Après-midi phacochère aux termes de Copahue, sur les flancs du volcan du même nom. Les termes sont administrés par l’état, l’ambiance est désuète comme dans un hôpital d’ex-union soviétique. Des infirmières vous prennent la tension et vous font répondre à un quizz santé. Après quoi, direction les bains de boue qui puent l’œuf pourri et les mariscos faisandés. Un mois plus tard le linge sent encore le soufre, heureusement qu’on ne vit plus au Moyen-Âge, sinon on finirait sur le bûcher. Suivent les soins du visage et sauna de vapeur sulfureuse, parmi les mémères et pépères arthritiques. Prix total pour cette remise en forme complète : 4,5 euros!
30km de ripio plus loin, nous tombons bouche bée devant les chutes du rio Copahue. L’eau saturée d’oxyde de fer trace une rivière de sang à travers un canyon volcanique. C’est une autre planète.
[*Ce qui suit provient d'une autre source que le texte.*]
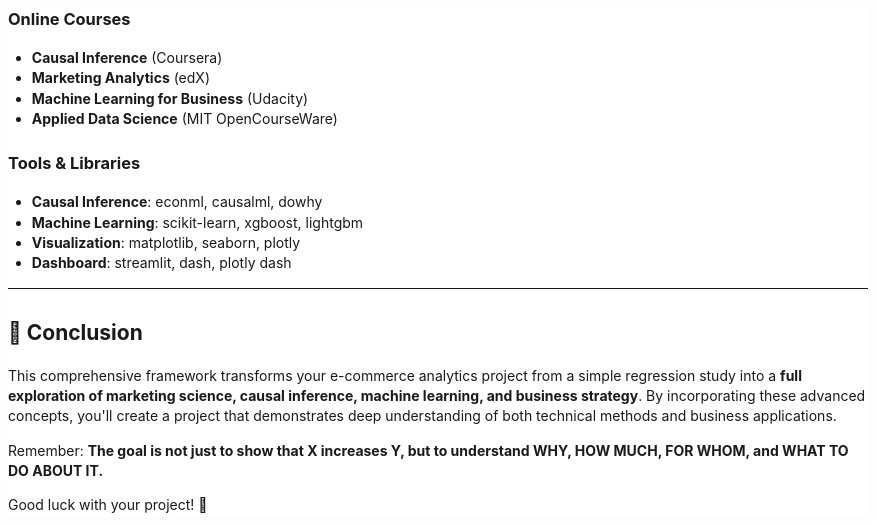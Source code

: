 ### Online Courses
- **Causal Inference** (Coursera)
- **Marketing Analytics** (edX)
- **Machine Learning for Business** (Udacity)
- **Applied Data Science** (MIT OpenCourseWare)

### Tools & Libraries
- **Causal Inference**: econml, causalml, dowhy
- **Machine Learning**: scikit-learn, xgboost, lightgbm
- **Visualization**: matplotlib, seaborn, plotly
- **Dashboard**: streamlit, dash, plotly dash

---

## 🎉 Conclusion

This comprehensive framework transforms your e-commerce analytics project from a simple regression study into a **full exploration of marketing science, causal inference, machine learning, and business strategy**. By incorporating these advanced concepts, you'll create a project that demonstrates deep understanding of both technical methods and business applications.

Remember: **The goal is not just to show that X increases Y, but to understand WHY, HOW MUCH, FOR WHOM, and WHAT TO DO ABOUT IT.**

Good luck with your project! 🚀
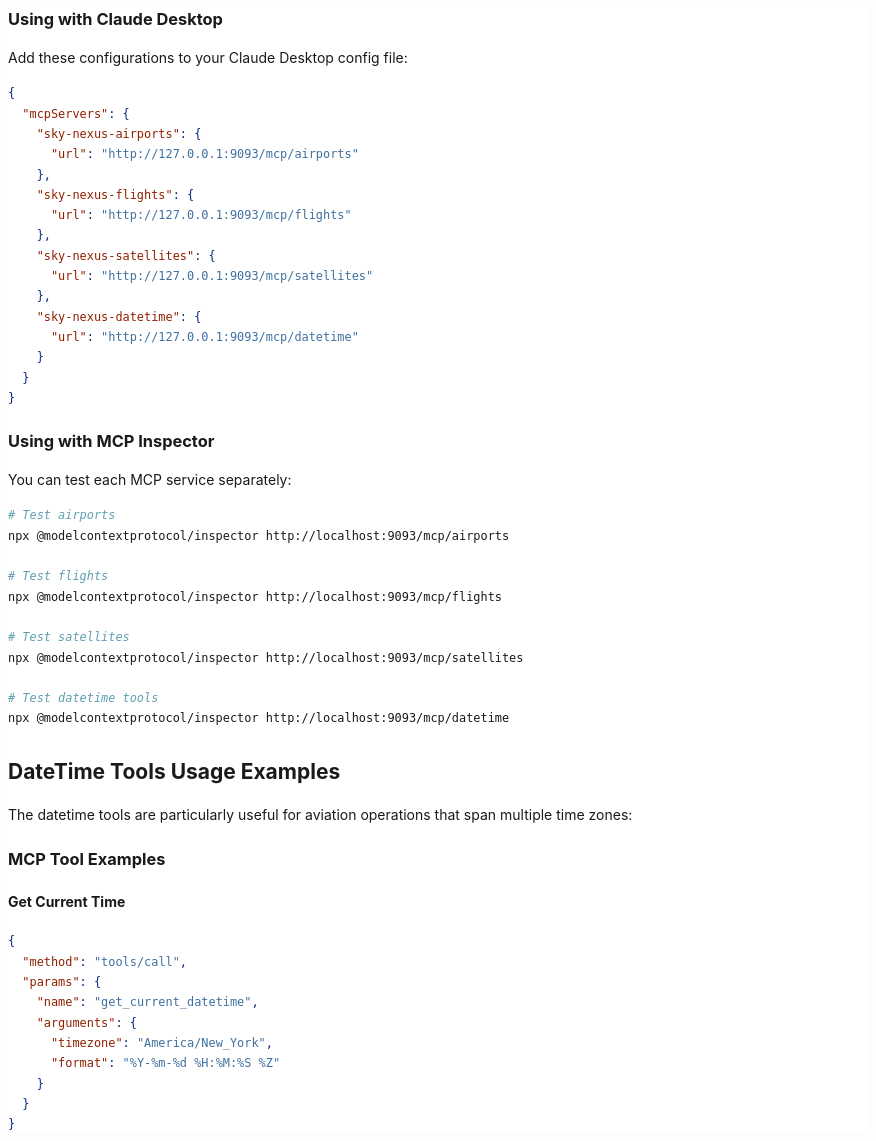 ### Using with Claude Desktop

Add these configurations to your Claude Desktop config file:

```json
{
  "mcpServers": {
    "sky-nexus-airports": {
      "url": "http://127.0.0.1:9093/mcp/airports"
    },
    "sky-nexus-flights": {
      "url": "http://127.0.0.1:9093/mcp/flights"
    },
    "sky-nexus-satellites": {
      "url": "http://127.0.0.1:9093/mcp/satellites"
    },
    "sky-nexus-datetime": {
      "url": "http://127.0.0.1:9093/mcp/datetime"
    }
  }
}
```

### Using with MCP Inspector

You can test each MCP service separately:

```bash
# Test airports
npx @modelcontextprotocol/inspector http://localhost:9093/mcp/airports

# Test flights
npx @modelcontextprotocol/inspector http://localhost:9093/mcp/flights

# Test satellites
npx @modelcontextprotocol/inspector http://localhost:9093/mcp/satellites

# Test datetime tools
npx @modelcontextprotocol/inspector http://localhost:9093/mcp/datetime
```

## DateTime Tools Usage Examples

The datetime tools are particularly useful for aviation operations that span multiple time zones:

### MCP Tool Examples

#### Get Current Time
```json
{
  "method": "tools/call",
  "params": {
    "name": "get_current_datetime",
    "arguments": {
      "timezone": "America/New_York",
      "format": "%Y-%m-%d %H:%M:%S %Z"
    }
  }
}
```
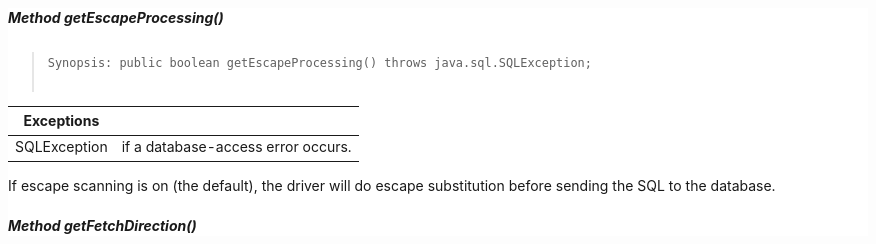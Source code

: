 </div>

<div id="mt_jd1.1.2.6" class="section">

<div class="titlepage">

<div>

<div>

##### Method getEscapeProcessing()

</div>

</div>

</div>

<span id="id12478" class="indexterm"></span> <span id="id12480"
class="indexterm"></span>

<div class="blockquote">

> ``` programlisting
> Synopsis: public boolean getEscapeProcessing() throws java.sql.SQLException;
>           
> ```

</div>

<div class="informaltable">

| Exceptions   |                                    |
|--------------|------------------------------------|
| SQLException | if a database-access error occurs. |

</div>

If escape scanning is on (the default), the driver will do escape
substitution before sending the SQL to the database.

</div>

<div id="mt_jd1.1.2.7" class="section">

<div class="titlepage">

<div>

<div>

##### Method getFetchDirection()

</div>

</div>

</div>

<span id="id12505" class="indexterm"></span> <span id="id12507"
class="indexterm"></span>
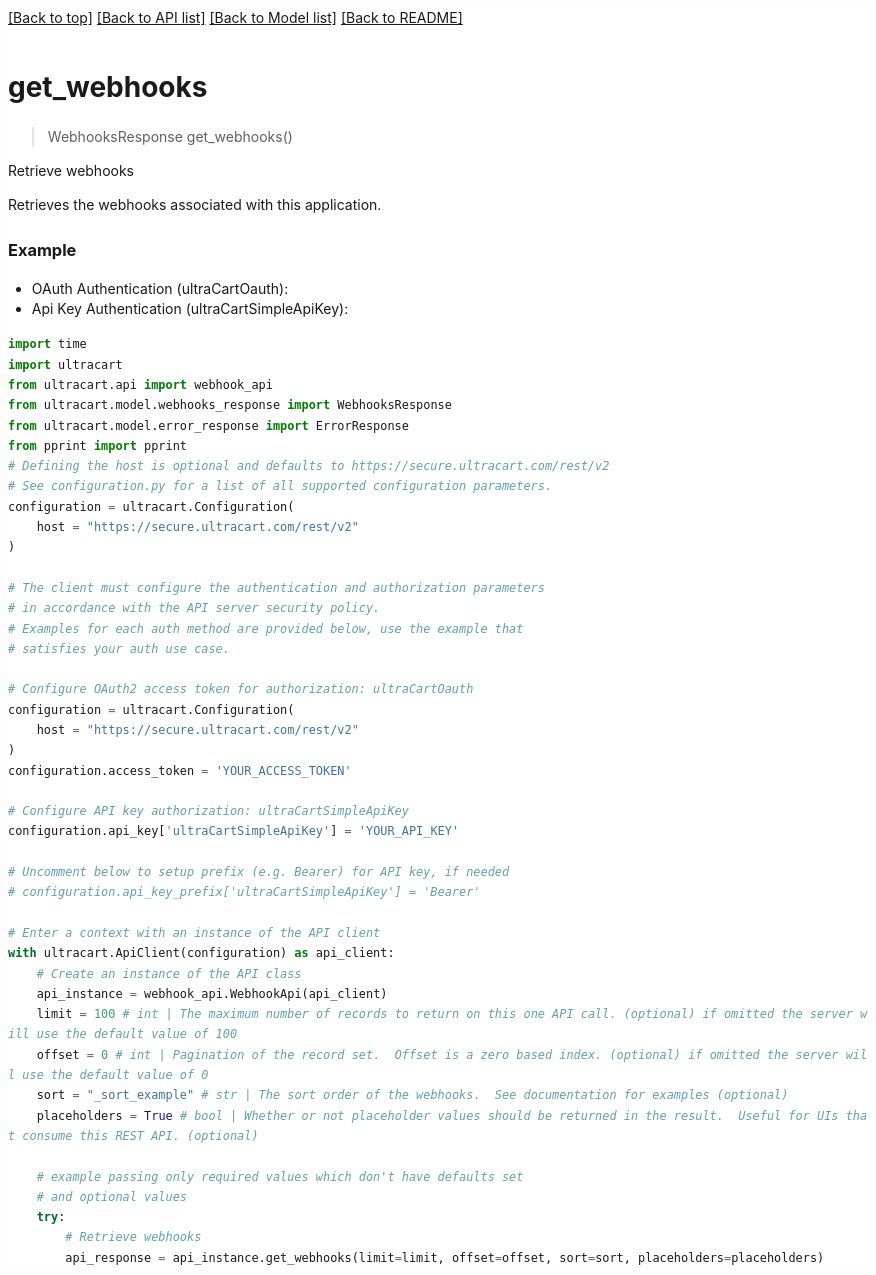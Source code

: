 [[Back to top]](#) [[Back to API list]](../README.md#documentation-for-api-endpoints) [[Back to Model list]](../README.md#documentation-for-models) [[Back to README]](../README.md)

# **get_webhooks**
> WebhooksResponse get_webhooks()

Retrieve webhooks

Retrieves the webhooks associated with this application. 

### Example

* OAuth Authentication (ultraCartOauth):
* Api Key Authentication (ultraCartSimpleApiKey):

```python
import time
import ultracart
from ultracart.api import webhook_api
from ultracart.model.webhooks_response import WebhooksResponse
from ultracart.model.error_response import ErrorResponse
from pprint import pprint
# Defining the host is optional and defaults to https://secure.ultracart.com/rest/v2
# See configuration.py for a list of all supported configuration parameters.
configuration = ultracart.Configuration(
    host = "https://secure.ultracart.com/rest/v2"
)

# The client must configure the authentication and authorization parameters
# in accordance with the API server security policy.
# Examples for each auth method are provided below, use the example that
# satisfies your auth use case.

# Configure OAuth2 access token for authorization: ultraCartOauth
configuration = ultracart.Configuration(
    host = "https://secure.ultracart.com/rest/v2"
)
configuration.access_token = 'YOUR_ACCESS_TOKEN'

# Configure API key authorization: ultraCartSimpleApiKey
configuration.api_key['ultraCartSimpleApiKey'] = 'YOUR_API_KEY'

# Uncomment below to setup prefix (e.g. Bearer) for API key, if needed
# configuration.api_key_prefix['ultraCartSimpleApiKey'] = 'Bearer'

# Enter a context with an instance of the API client
with ultracart.ApiClient(configuration) as api_client:
    # Create an instance of the API class
    api_instance = webhook_api.WebhookApi(api_client)
    limit = 100 # int | The maximum number of records to return on this one API call. (optional) if omitted the server will use the default value of 100
    offset = 0 # int | Pagination of the record set.  Offset is a zero based index. (optional) if omitted the server will use the default value of 0
    sort = "_sort_example" # str | The sort order of the webhooks.  See documentation for examples (optional)
    placeholders = True # bool | Whether or not placeholder values should be returned in the result.  Useful for UIs that consume this REST API. (optional)

    # example passing only required values which don't have defaults set
    # and optional values
    try:
        # Retrieve webhooks
        api_response = api_instance.get_webhooks(limit=limit, offset=offset, sort=sort, placeholders=placeholders)
```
Encore 100km de ripio difficile et nous voilà installés dans l’auberge municipale de El Cholar (la seule) et attablés dans la grande salle de son restaurant municipal (le seul du village également). Inutile de préciser que nous sommes les seuls clients, il faut savoir apprécier la solitude. Ici aussi l’ambiance a quelque chose de soviétiquement désuet : Le long couloir qui dessert les chambres spartiates, les étagères ornées de trophées sportifs poussiéreux, une truite géante empaillée, bizarre mais moins flippante que le condor de Caniche. À l’entrée du hall, un mapuche en panoplie réglementaire est assis, immobile. Il a des yeux noirs, grands ouverts sur le ciel.